▶ _About this exercise_
Among the entries that follow, find every line with the word "data" and list it.
::::::::
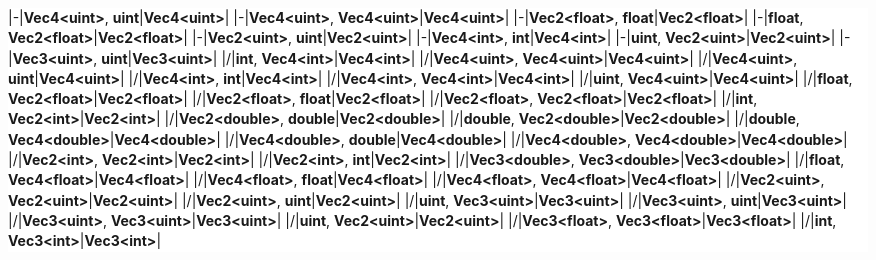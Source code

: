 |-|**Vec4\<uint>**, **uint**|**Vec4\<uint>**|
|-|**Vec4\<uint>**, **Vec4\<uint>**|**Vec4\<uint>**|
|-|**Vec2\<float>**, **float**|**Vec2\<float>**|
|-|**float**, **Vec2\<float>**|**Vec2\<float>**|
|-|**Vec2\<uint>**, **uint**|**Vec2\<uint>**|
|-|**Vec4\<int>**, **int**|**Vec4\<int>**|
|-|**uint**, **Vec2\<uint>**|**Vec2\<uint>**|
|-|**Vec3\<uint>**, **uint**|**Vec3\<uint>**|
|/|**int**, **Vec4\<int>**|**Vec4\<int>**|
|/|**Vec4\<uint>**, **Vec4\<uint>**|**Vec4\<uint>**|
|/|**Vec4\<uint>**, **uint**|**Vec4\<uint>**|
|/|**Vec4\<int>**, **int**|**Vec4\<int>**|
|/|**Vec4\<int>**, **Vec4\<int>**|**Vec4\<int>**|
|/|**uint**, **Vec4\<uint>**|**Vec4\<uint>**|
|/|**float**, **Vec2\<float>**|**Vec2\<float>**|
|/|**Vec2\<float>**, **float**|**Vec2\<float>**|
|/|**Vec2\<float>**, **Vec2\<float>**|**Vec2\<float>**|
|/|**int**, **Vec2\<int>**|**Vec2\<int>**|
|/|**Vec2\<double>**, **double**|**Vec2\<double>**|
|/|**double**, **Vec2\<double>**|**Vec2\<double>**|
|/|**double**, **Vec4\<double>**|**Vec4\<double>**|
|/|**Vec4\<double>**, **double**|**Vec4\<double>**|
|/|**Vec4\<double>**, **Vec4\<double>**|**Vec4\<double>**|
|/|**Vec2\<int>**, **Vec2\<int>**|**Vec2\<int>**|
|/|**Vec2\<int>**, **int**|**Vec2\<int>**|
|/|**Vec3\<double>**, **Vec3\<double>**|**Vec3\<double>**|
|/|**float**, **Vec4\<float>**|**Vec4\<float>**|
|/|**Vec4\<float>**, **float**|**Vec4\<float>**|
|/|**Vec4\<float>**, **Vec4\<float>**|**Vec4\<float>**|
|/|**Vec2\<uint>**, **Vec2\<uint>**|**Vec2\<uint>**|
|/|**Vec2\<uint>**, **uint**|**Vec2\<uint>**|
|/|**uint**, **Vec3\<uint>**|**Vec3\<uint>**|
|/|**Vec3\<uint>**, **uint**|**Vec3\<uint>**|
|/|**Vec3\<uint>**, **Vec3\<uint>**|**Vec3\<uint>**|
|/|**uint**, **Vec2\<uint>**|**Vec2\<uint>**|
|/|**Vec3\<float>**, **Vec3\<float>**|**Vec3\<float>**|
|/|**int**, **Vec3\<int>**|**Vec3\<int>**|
::::::::
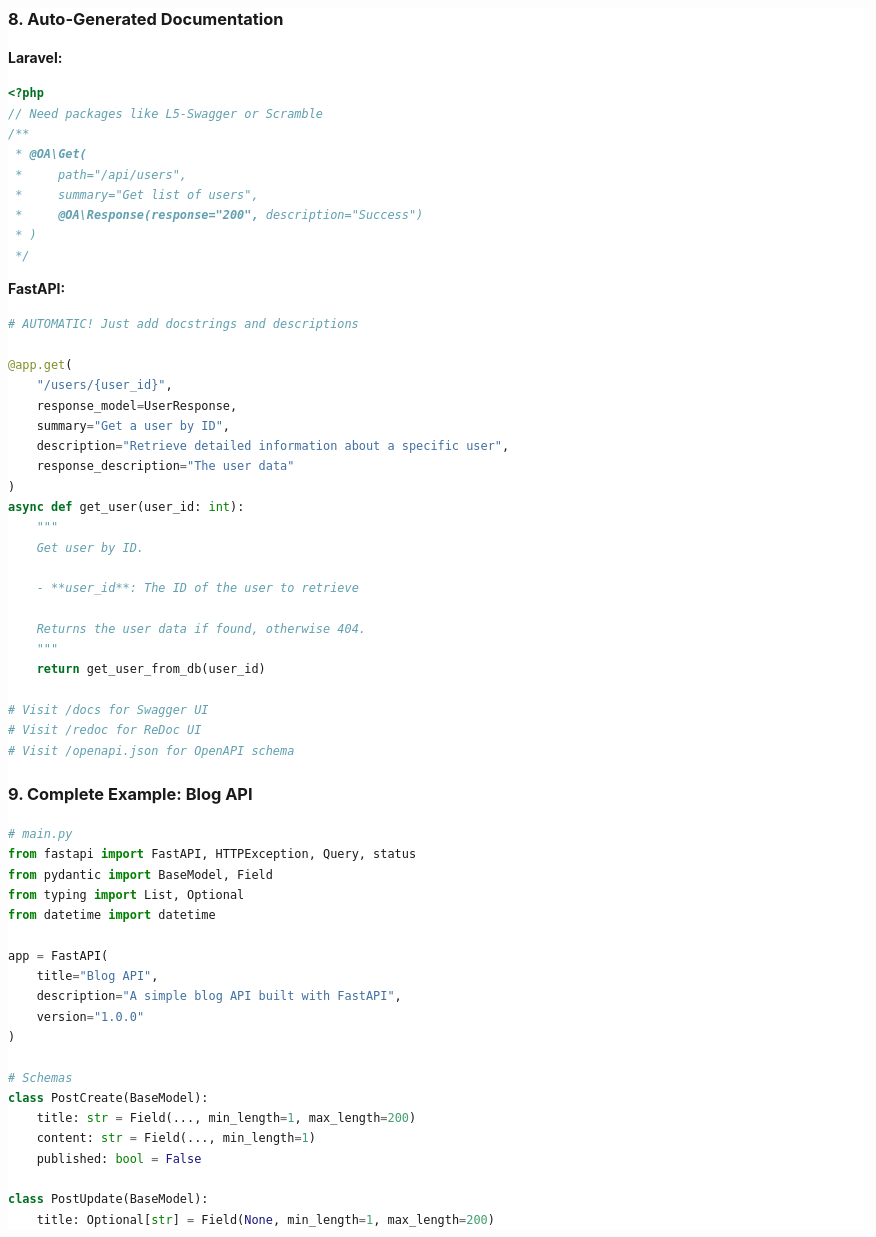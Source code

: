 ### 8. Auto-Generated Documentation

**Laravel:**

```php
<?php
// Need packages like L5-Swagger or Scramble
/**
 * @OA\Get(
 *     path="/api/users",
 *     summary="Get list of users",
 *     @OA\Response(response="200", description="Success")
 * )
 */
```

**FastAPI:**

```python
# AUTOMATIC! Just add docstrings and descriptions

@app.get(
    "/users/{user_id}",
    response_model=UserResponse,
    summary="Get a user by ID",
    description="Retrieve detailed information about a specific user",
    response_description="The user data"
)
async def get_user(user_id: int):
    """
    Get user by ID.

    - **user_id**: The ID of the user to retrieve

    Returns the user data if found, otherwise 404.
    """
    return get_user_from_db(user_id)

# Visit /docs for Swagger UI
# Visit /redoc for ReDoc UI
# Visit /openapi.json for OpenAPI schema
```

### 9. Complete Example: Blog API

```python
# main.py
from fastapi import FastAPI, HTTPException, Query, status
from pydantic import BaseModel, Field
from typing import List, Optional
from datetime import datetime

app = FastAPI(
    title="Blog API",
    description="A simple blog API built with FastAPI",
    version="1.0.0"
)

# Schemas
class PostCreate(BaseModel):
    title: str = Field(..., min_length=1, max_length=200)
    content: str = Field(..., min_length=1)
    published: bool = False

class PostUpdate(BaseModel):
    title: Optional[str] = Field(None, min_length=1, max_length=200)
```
::::::::
▶ _Answer to this problem_
    response_description="The user data"
    Returns the user data if found, otherwise 404.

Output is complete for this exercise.